| |
| |
| |
Poëzie
Poëzie
Gerda Berckmoes
Heelhuids maar niet gered
In Heelhuids maar niet gered weet Gerda Berckmoes pijn, angst en gemis bijzonder knap te verwoorden in gedichten waar woorden weloverwogen en afgewogen hun plaats lijken te vinden. De woorden staan er alsof het niet anders kan. De precisie waarmee Berckmoes deze gevoelens vertolkt, doet huiveren, grijpt je soms zelfs naar de keel: ‘maar plots belemmerde / een traan het werk / Hevig herinnerd kinderleed / maakt brokken in haar keel / het schilderij wordt haar teveel / de idylle blijft voorgoed onaf’.
Deze poëzie biedt soms troost, maar rijtje evenzeer soms open. De structuur van de gedichten - geen interpunctie, meestal zeer korte versregels en een zeldzaam en welgevormd binnenrijm - is opvallend helder en sterk. Stuk voor stuk zijn dit prachtige en beklemmende gedichten. Inhoudelijk valt op hoe sterk de dood aanwezig is, zonder dat de strekking somber of doods is. Veeleer klinkt er een fascinatie in door voor dat duistere gebied dat de dood is: ‘Kijk de doden / hoe overweldigend zij leven’ en ‘wij zijn slechts schaduwen / maar de doden leven’. In drie cycli - ‘Symbiose’, ‘Reikwijdte’ en ‘Heelhuids maar niet gered’ - vallen continuïteit en trefzekere verwoordingen op. Een opvallend sterke dichtbundel, niet gemakkelijk maar evenmin ontoegankelijk.
[Dirk Hendrickx]
Point, 44 p., ill., 350 F
ISBN 90-71152-54-5
| |
Stefaan van den Bremt
Een vlieg met gouden vleugels
Wie het recente werk van Stefaan van den Bremt - ooit een van de weinige politiek geëngageerde dichters uit Vlaanderen - kent, weet wat hij met deze nieuwe bundel mag verwachten. Een vlieg met gouden vleugels bevat opnieuw uiterst afgewogen verzen, met een bijzondere aandacht voor formele aspecten zoals de regel- en de versstructuur. Soms kiest Van den Bremt voor een doorlopend gedicht, elders opteert hij voor eindrijm of laat hij de regels typografisch in twee kolommen uitwaaieren, maar steeds gebeurt dat in functie van de thematiek die de dichter wil beklemtonen. Ditmaal is de bundel, nog uitdrukkelijker dan bij de voorganger Verbeelde boedel (Li 1995, p. 795) opgevat als een ‘spiegeltekst’ die voortdurend refereert aan de teksten en de beelden van anderen.

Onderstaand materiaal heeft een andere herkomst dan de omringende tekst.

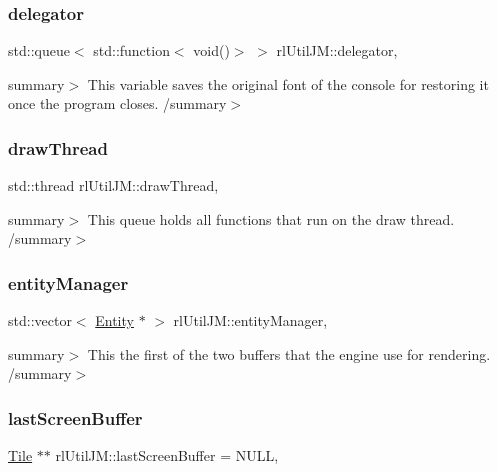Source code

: \subsubsection{\texorpdfstring{delegator}{delegator}}
{\footnotesize\ttfamily std\+::queue$<$ std\+::function$<$ void()$>$ $>$ rl\+Util\+J\+M\+::delegator\hspace{0.3cm}{\ttfamily [static]}, {\ttfamily [private]}}

summary$>$ This variable saves the original font of the console for restoring it once the program closes. /summary$>$ \mbox{\label{classrl_util_j_m_a4ea8d5da372d2fee4641e0bddcdb9133}} 
\subsubsection{\texorpdfstring{draw\+Thread}{drawThread}}
{\footnotesize\ttfamily std\+::thread rl\+Util\+J\+M\+::draw\+Thread\hspace{0.3cm}{\ttfamily [static]}, {\ttfamily [private]}}

summary$>$ This queue holds all functions that run on the draw thread. /summary$>$ \mbox{\label{classrl_util_j_m_a295dbb06816363aeec0c42b1435d56cb}} 
\subsubsection{\texorpdfstring{entity\+Manager}{entityManager}}
{\footnotesize\ttfamily std\+::vector$<$ \hyperlink{class_entity}{Entity} $\ast$ $>$ rl\+Util\+J\+M\+::entity\+Manager\hspace{0.3cm}{\ttfamily [static]}, {\ttfamily [private]}}

summary$>$ This the first of the two buffers that the engine use for rendering. /summary$>$ \mbox{\label{classrl_util_j_m_a59c68887fde5d301a6f6520049a622d8}} 
\subsubsection{\texorpdfstring{last\+Screen\+Buffer}{lastScreenBuffer}}
{\footnotesize\ttfamily \hyperlink{class_tile}{Tile} $\ast$$\ast$ rl\+Util\+J\+M\+::last\+Screen\+Buffer = N\+U\+LL\hspace{0.3cm}{\ttfamily [static]}, {\ttfamily [private]}}

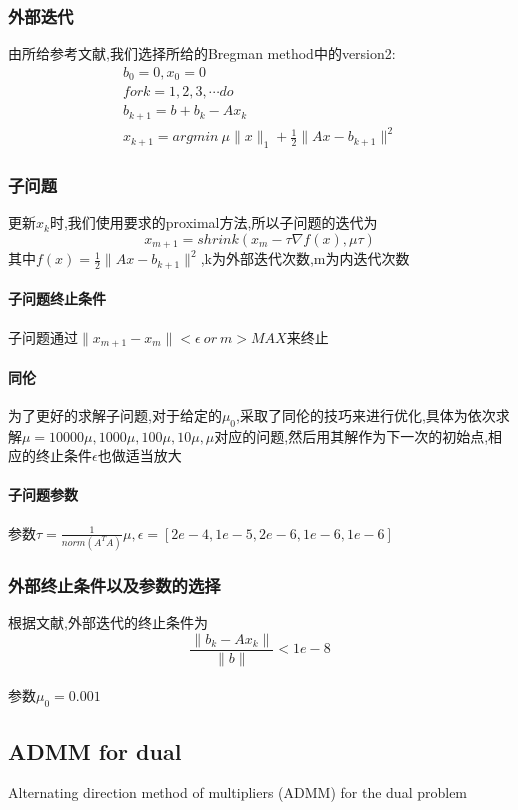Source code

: \documentclass[UTF8]{ctexart}
\begin{document}
   \subsubsection{外部迭代}
   由所给参考文献,我们选择所给的Bregman method中的version2:
         \begin{equation}
    \begin{split}
    b_0=0, x_0=0 \\
    for k = 1,2,3,\cdots do \\
    b_{k+1} = b + b_k - Ax_k \\
    x_{k+1} = argmin\ \mu \|x\|_1 + \frac{1}{2}\|Ax-b_{k+1}\|^2
    \end{split}
  \end{equation}
  \subsubsection{子问题}
  更新$x_k$时,我们使用要求的proximal方法,所以子问题的迭代为
  $$
  x_{ m+1}=shrink(x_m-\tau \nabla f(x),\mu \tau)
  $$
  其中$f(x)=\frac{1}{2}\|Ax-b_{k+1}\|^2$,k为外部迭代次数,m为内迭代次数
  \paragraph{子问题终止条件}
  子问题通过$\|x_{m+1}-x_m\|<\epsilon\ or\ m > MAX$来终止
  \paragraph{同伦}
  为了更好的求解子问题,对于给定的$\mu_0$,采取了同伦的技巧来进行优化,具体为依次求解$\mu =10000\mu,1000\mu,100\mu,10\mu,\mu$对应的问题,然后用其解作为下一次的初始点,相应的终止条件$\epsilon$也做适当放大
  \paragraph{子问题参数}
  参数$\tau = \frac{1}{norm(A^TA)}\mu,\epsilon= [2e-4,1e-5,2e-6,1e-6,1e-6]$
  \subsubsection{外部终止条件以及参数的选择}
  根据文献,外部迭代的终止条件为
  $$
  \frac{\|b_k-Ax_k\|}{\|b\|}<1e-8
  $$
  \paragraph{}
  参数$\mu_0=0.001$



  \subsection{ADMM for dual}
   Alternating direction method of multipliers (ADMM) for the dual problem
\end{document}
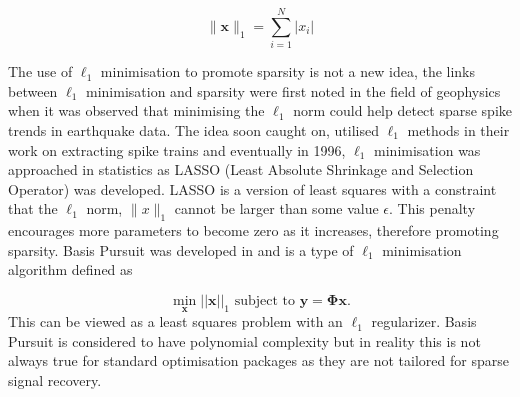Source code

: \begin{equation}
\label{eq:57}
  \|\boldsymbol{x}\|_1 = \sum_{i=1}^{N}|x_i|
\end{equation}

The use of $\ell_1$ minimisation to promote sparsity is not a new idea, the links between $\ell_1$ minimisation and sparsity were first noted in the field of geophysics when it was observed \cite{claerbout1973} that minimising the $\ell_1$ norm could help detect sparse spike trends in earthquake data. The idea soon caught on, \cite{taylor1979} utilised $\ell_1$ methods in their work on extracting spike trains and eventually in 1996, $\ell_1$ minimisation was approached in statistics as LASSO \cite{tibshirani1996} (Least Absolute Shrinkage and Selection Operator) was developed. LASSO is a version of least squares with a constraint that the $\ell_1$ norm, $\|x\|_1$ cannot be larger than some value $\epsilon$. This penalty encourages more parameters to become zero as it increases, therefore promoting sparsity. Basis Pursuit was developed in \cite{chen2001} and is a type of $\ell_1$ minimisation algorithm defined as 

\begin{equation}
  \label{eq:4}
  \min_{\boldsymbol{x}} ||\boldsymbol{x}||_1 \text{ subject to } \boldsymbol{y} = \boldsymbol{\Phi} \boldsymbol{x}.
\end{equation}
This can be viewed as a least squares problem with an $\ell_1$ regularizer. Basis Pursuit is considered to have polynomial complexity but in reality this is not always true for standard optimisation packages as they are not tailored for sparse signal recovery. 


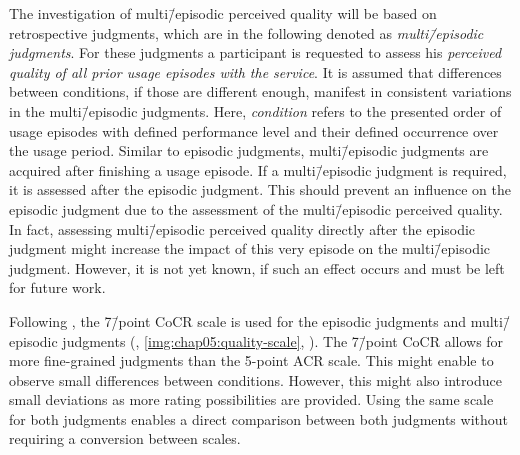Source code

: The investigation of multi\=/episodic perceived quality will be based on retrospective judgments, which are in the following denoted as \emph{multi\=/episodic judgments}.
For these judgments a participant is requested to assess his \emph{perceived quality of all prior usage episodes with the service}.
It is assumed that differences between conditions, if those are different enough, manifest in consistent variations in the multi\=/episodic judgments.
Here, \emph{condition} refers to the presented order of usage episodes with defined performance level and their defined occurrence over the usage period.
Similar to episodic judgments, multi\=/episodic judgments are acquired after finishing a usage episode.
If a multi\=/episodic judgment is required, it is assessed after the episodic judgment.
This should prevent an influence on the episodic judgment due to the assessment of the multi\=/episodic perceived quality.
In fact, assessing multi\=/episodic perceived quality directly after the episodic judgment might increase the impact of this very episode on the multi\=/episodic judgment.
However, it is not yet known, if such an effect occurs and must be left for future work.

Following \citet{moller_single-call_2011}, the 7\=/point \acf{CoCR} scale is used for the episodic judgments and multi\=/episodic judgments (\cf, \autoref{img:chap05:quality-scale}, ).
The 7\=/point \ac{CoCR} allows for more fine-grained judgments than the 5-point \ac{ACR} scale.
This might enable to observe small differences between conditions.
However, this might also introduce small deviations as more rating possibilities are provided.
Using the same scale for both judgments enables a direct comparison between both judgments without requiring a conversion between scales.

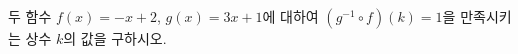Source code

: \hspace*{2mm}\begin{minipage}[t]{\dimexpr\linewidth-2mm\relax}\vspace{0pt}
두 함수 $f(x)=-x+2$, $g(x)=3x+1$에 대하여 $(g^{-1}\circ f)(k)=1$을 만족시키는 상수 $k$의 값을 구하시오.\end{minipage}
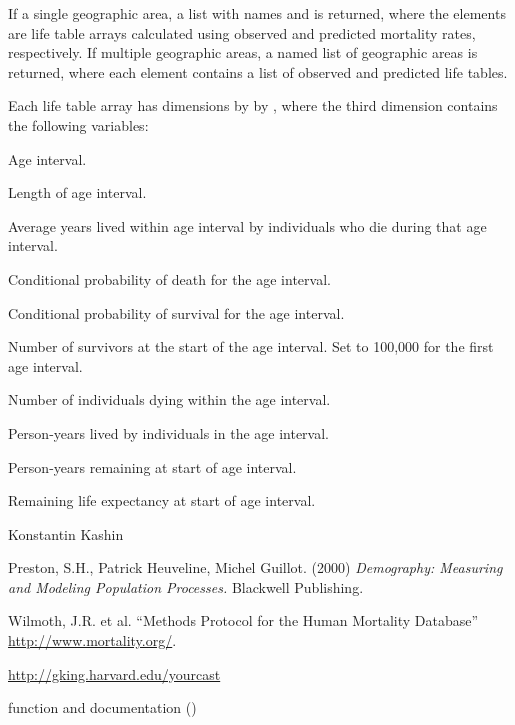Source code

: \begin{Value}
If a single geographic area, a list with names  and  is returned, where the elements are life table arrays calculated using observed and predicted mortality rates, respectively. If multiple geographic areas, a named list of geographic areas is returned, where each element contains a list of observed and predicted life tables.

Each life table array has dimensions  by  by , where the third dimension contains the following variables:
\begin{ldescription}
\item[\code{x}] Age interval.
\item[\code{nx}] Length of age interval.
\item[\code{ax}] Average years lived within age interval by individuals who die during that age interval.
\item[\code{qx}] Conditional probability of death for the age interval.
\item[\code{px}] Conditional probability of survival for the age interval.
\item[\code{lx}] Number of survivors at the start of the age interval. Set to 100,000 for the first age interval.
\item[\code{dx}] Number of individuals dying within the age interval.
\item[\code{Lx}] Person-years lived by individuals in the age interval.
\item[\code{Tx}] Person-years remaining at start of age interval.
\item[\code{ex}] Remaining life expectancy at start of age interval.
\end{ldescription}
\end{Value}
%
\begin{Author}\relax
Konstantin Kashin 
\end{Author}
%
\begin{References}\relax
Preston, S.H., Patrick Heuveline, Michel Guillot. (2000) \emph{Demography: Measuring and Modeling Population Processes.} Blackwell Publishing.

Wilmoth, J.R. et al. ``Methods Protocol for the Human Mortality Database'' \url{http://www.mortality.org/}.

\url{http://gking.harvard.edu/yourcast}
\end{References}
%
\begin{SeeAlso}\relax
{} function and documentation
()
\end{SeeAlso}
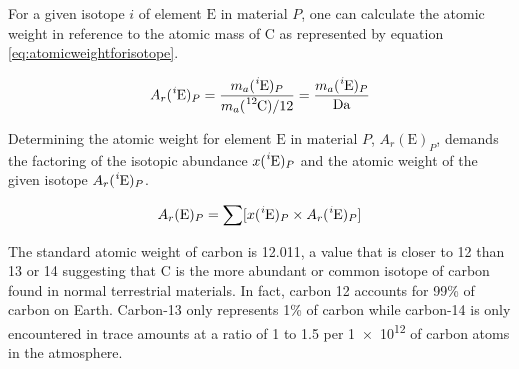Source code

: For a given isotope $i$ of element $\mathrm E$ in material $P$, one can
calculate the atomic weight in reference to the atomic mass of C
as represented by equation \ref{eq:atomicweightforisotope}.

\begin{equation}\label{eq:atomicweightforisotope} A_r(\mathrm { \ce{^i}E })_P =
\frac{ m_a(\mathrm { \ce{^i}E })_P }{ m_a(\mathrm { \ce{^{12}}C })/12 } = \frac{
m_a(\mathrm { \ce{^i}E })_P }{ \si{\dalton} } \end{equation}

Determining the atomic weight for element $\mathrm E$ in material $P$,
$A_r(\mathrm E)_P$, demands the factoring of the isotopic abundance $x(\mathrm {
\ce{^{i}E} })_P$ and the atomic weight of the given isotope $A_r(\mathrm {
\ce{^i}E })_P$.

\begin{equation}\label{eq:atomicweightforelement} A_r(\mathrm E)_P = \sum
[x(\mathrm { \ce{^i}E })_P \times A_r( \mathrm { \ce{^i}E } )_P] \end{equation}

The standard atomic weight of carbon is \num{12.011}\cite{atomic-weights-2013},
a value that is closer to \num{12} than \num{13} or \num{14} suggesting that
C is the more abundant or common isotope of carbon found in normal
terrestrial materials. In fact, carbon 12 accounts for 99\% of carbon on Earth.
Carbon-13 only represents 1\% of carbon while carbon-14 is only encountered in
trace amounts at a ratio of 1 to 1.5 per \num{1e12} of carbon atoms in the
atmosphere.

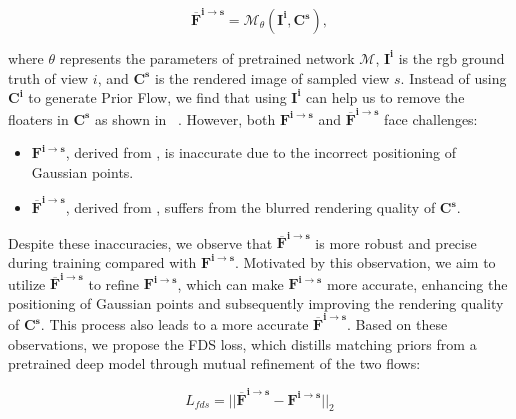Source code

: \begin{equation}
\bm{\overline{F}^{i\rightarrow s}} = \mathcal{M}_{\theta}(\bm{I^i}, \bm{C^s}),  
\label{equ:mflow}
\end{equation}

where 
$\theta$ represents the parameters of pretrained network $\mathcal{M}$,
$\bm{I^i}$ is the rgb ground truth of view $i$, and $\bm{C^s}$ is the 
rendered image of sampled view $s$. 
%
Instead of using $\bm{C^i}$ to generate Prior Flow, we find that using 
$\bm{I^i}$ can 
help us to remove the floaters in $\bm{C^s}$ as shown in ~.
%
However, both $\bm{F^{i\rightarrow s}}$ and 
$\bm{\overline{F}^{i\rightarrow s}}$ face challenges:
\begin{itemize}
    \item $\bm{F^{i\rightarrow s}}$, 
    derived from , 
    is inaccurate due to the incorrect positioning 
    of Gaussian points.
    \item $\bm{\overline{F}^{i\rightarrow s}}$, derived from , 
    suffers from the blurred rendering quality of $\bm{C^s}$.
\end{itemize}



Despite these inaccuracies, we observe 
that $\bm{\overline{F}^{i\rightarrow s}}$ is
more robust and precise during training compared with $\bm{F^{i\rightarrow s}}$.
Motivated by this observation, we aim to utilize $\bm{\overline{F}^{i\rightarrow s}}$
to refine $\bm{F^{i\rightarrow s}}$, which can make $\bm{F^{i\rightarrow s}}$ more accurate, 
enhancing the positioning of Gaussian points and subsequently 
improving the rendering quality of $\bm{C^s}$. 
%
This process  also leads to a more accurate $\bm{\overline{F}^{i\rightarrow s}}$. 
Based on these observations, we propose the FDS loss, which distills
matching priors from a pretrained deep model through mutual 
refinement of the two flows:

\begin{equation}
L_{fds} =  || \bm{\overline{F}^{i\rightarrow s}} - \bm{F^{i\rightarrow s}} ||_2
\label{equ:fds}
\end{equation}



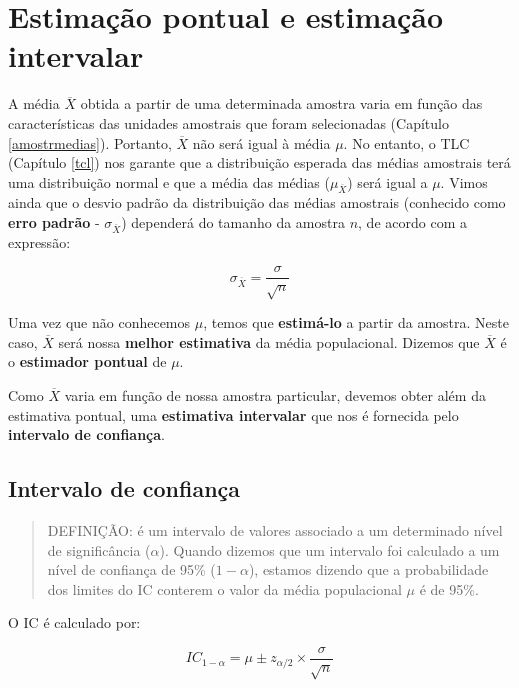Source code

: \documentclass[
]{book}
\begin{document}
\hypertarget{estimauxe7uxe3o-pontual-e-estimauxe7uxe3o-intervalar}{%
\section{Estimação pontual e estimação intervalar}\label{estimauxe7uxe3o-pontual-e-estimauxe7uxe3o-intervalar}}

A média \(\overline{X}\) obtida a partir de uma determinada amostra varia em função das características das unidades amostrais que foram selecionadas (Capítulo \ref{amostrmedias}). Portanto, \(\overline{X}\) não será igual à média \(\mu\). No entanto, o TLC (Capítulo \ref{tcl}) nos garante que a distribuição esperada das médias amostrais terá uma distribuição normal e que a média das médias (\(\mu_{\overline{X}}\)) será igual a \(\mu\). Vimos ainda que o desvio padrão da distribuição das médias amostrais (conhecido como \textbf{erro padrão} - \(\sigma_{\overline{X}}\)) dependerá do tamanho da amostra \(n\), de acordo com a expressão:

\[\sigma_{\overline{X}} = \frac{\sigma}{\sqrt{n}}\]

Uma vez que não conhecemos \(\mu\), temos que \textbf{estimá-lo} a partir da amostra. Neste caso, \(\overline{X}\) será nossa \textbf{melhor estimativa} da média populacional. Dizemos que \(\overline{X}\) é o \textbf{estimador pontual} de \(\mu\).

Como \(\overline{X}\) varia em função de nossa amostra particular, devemos obter além da estimativa pontual, uma \textbf{estimativa intervalar} que nos é fornecida pelo \textbf{intervalo de confiança}.

\hypertarget{intervalo-de-confianuxe7a}{%
\subsection{Intervalo de confiança}\label{intervalo-de-confianuxe7a}}

\begin{quote}
DEFINIÇÃO: é um intervalo de valores associado a um determinado nível de significância (\(\alpha\)). Quando dizemos que um intervalo foi calculado a um nível de confiança de 95\% (\(1 - \alpha\)), estamos dizendo que a probabilidade dos limites do IC conterem o valor da média populacional \(\mu\) é de 95\%.
\end{quote}

O IC é calculado por:

\[IC_{1-\alpha} = \mu \pm z_{\alpha/2} \times \frac{\sigma}{\sqrt{n}}\]
\end{document}
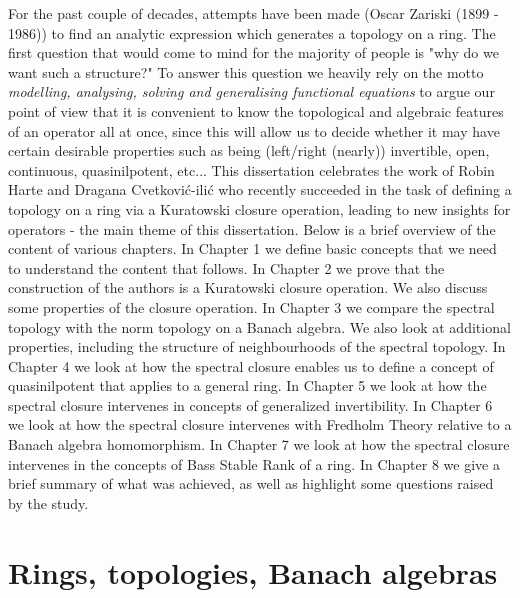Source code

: \documentclass[12pt, oneside]{book}
\begin{document}
\vskip 0.3cm
\noindent For the past couple of decades, attempts have been made (Oscar Zariski (1899 - 1986)) to find an analytic expression which generates a topology on a ring. The first question that would come to mind for the majority of people is "why do we want such a structure?"
\vskip 0.3cm
\noindent To answer this question we heavily rely on the motto \textit{modelling, analysing, solving and generalising functional equations} to argue our point of view that it is convenient to know the topological and algebraic features of an operator all at once, since this will allow us to decide whether it may have certain desirable properties such as being (left/right (nearly)) invertible, open, continuous, quasinilpotent, etc...
\vskip 0.3cm
\noindent This dissertation celebrates the work of Robin Harte and Dragana Cvetkovi\'c-ili\'c who recently succeeded in the task of defining a topology on a ring via a Kuratowski closure operation, leading to new insights for operators - the main theme of this dissertation. 
Below is a brief overview of the content of various chapters.
\vskip 0.3cm
\noindent In Chapter 1 we define basic concepts that we need to understand the content that follows.
\vskip 0.3cm
\noindent In Chapter 2 we prove that the construction of the authors is a Kuratowski closure operation. We also discuss some properties of the closure operation. 
\vskip 0.3cm
\noindent In Chapter 3 we compare the spectral topology with the norm topology on a Banach algebra. We also look at additional properties, including the structure of neighbourhoods of the spectral topology.
\vskip 0.3cm
\noindent In Chapter 4 we look at how the spectral closure enables us to define a concept 
of quasinilpotent that applies to a general ring.
\vskip 0.3cm
\noindent In Chapter 5 we look at how the spectral closure intervenes in concepts of generalized
 invertibility.
\vskip 0.3cm
\noindent In Chapter 6 we look at how the spectral closure intervenes with Fredholm Theory relative to 
a Banach algebra homomorphism.
\vskip 0.3cm
\noindent In Chapter 7 we look at how the spectral closure intervenes in the concepts of 
Bass Stable Rank of a ring. 
\vskip 0.3cm
\noindent In Chapter 8 we give a brief summary of what was achieved, as well as highlight some questions raised by the study.
\vskip 2cm
\begin{center}
\maltese
\end{center}

\chapter{Rings, topologies, Banach algebras} \label{chapter 1}
\end{document}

Op die manier trekt Van den Bremt zijn eigen traject (zijn leven, zijn overtuiging en vooral zijn kunstenaarschap) nadrukkelijk in de sporen van bewonderde modellen, die hier over de verschillende reeksen per taal- en cultuurgebied zijn verdeeld. Zo komen een aantal Duitssprekende auteurs (Kafka, Walser, Rilke), Franssprekende schrijvers (Valéry, Reverdy en Aragon) en Latijns-Amerikaanse teksten aan bod; zij vormen het platform waartegen de dichter zijn eigen poëzie, door middel van fragmentaire allusies en citaten, tracht af te bakenen. Cultuur en interculturaliteit zijn hier hecht met elkaar verbonden, doordat de dichter zich bewust is (en vooral wil zijn) van de invloeden die hem hebben getekend. In die optiek kan dit artistieke credo allicht ook als een ethische en in bepaalde opzichten ook politieke keuze worden geïnterpreteerd. Bovenal schrijft Van den Bremt zich echter in als een grensfiguur van het modernisme, die de mogelijkheden en de beperkingen van het menselijke bewustzijn tracht uit te spreken. Het meest overtuigende voorbeeld van die complexe thematiek vormt allicht de laatste reeks van de bundel, waarin de dichter
- Jos de Haes achterna - ook zijn ‘Nachtmuziek over Ter Kameren’ opzoekt. In ieder geval is dit een van beste bundels uit het oeuvre van een al te miskend dichter.
[Dirk de Geest]
Manteau, 79 p., 650 F
ISBN 90-223-1460-X
| |
Judith Mok
Het feestmaal
Deze bundel is een amalgaam van vier sterk uiteenlopende thema's: ‘Montevideo de geboorte van een muze’ ademt de zwoele lucht van Latijns-Amerika, het tweede sluit daar bij aan onder de noemer ‘Wereldmuziek’, het derde handelt over ‘Kinderspel’, het laatste bundelt de gezinsrelatie in ‘Het feestmaal’. Op het ritme van de Latijns-Amerikaanse tango lokt Judith Mok je het eerste deel binnen. Het gedicht is voor haar een wereld van kleuren, een warm dorp, een vette kroeg. Anekdotes en herinneringen die haar vertrouwd zijn, maar je als lezer bevreemden. Daardoor krijgt Moks poëzie niet-thematisch gezien iets hermetisch. Ondanks de atmosfeer die haar lyriek uitademt, is er weinig herkenning mogelijk.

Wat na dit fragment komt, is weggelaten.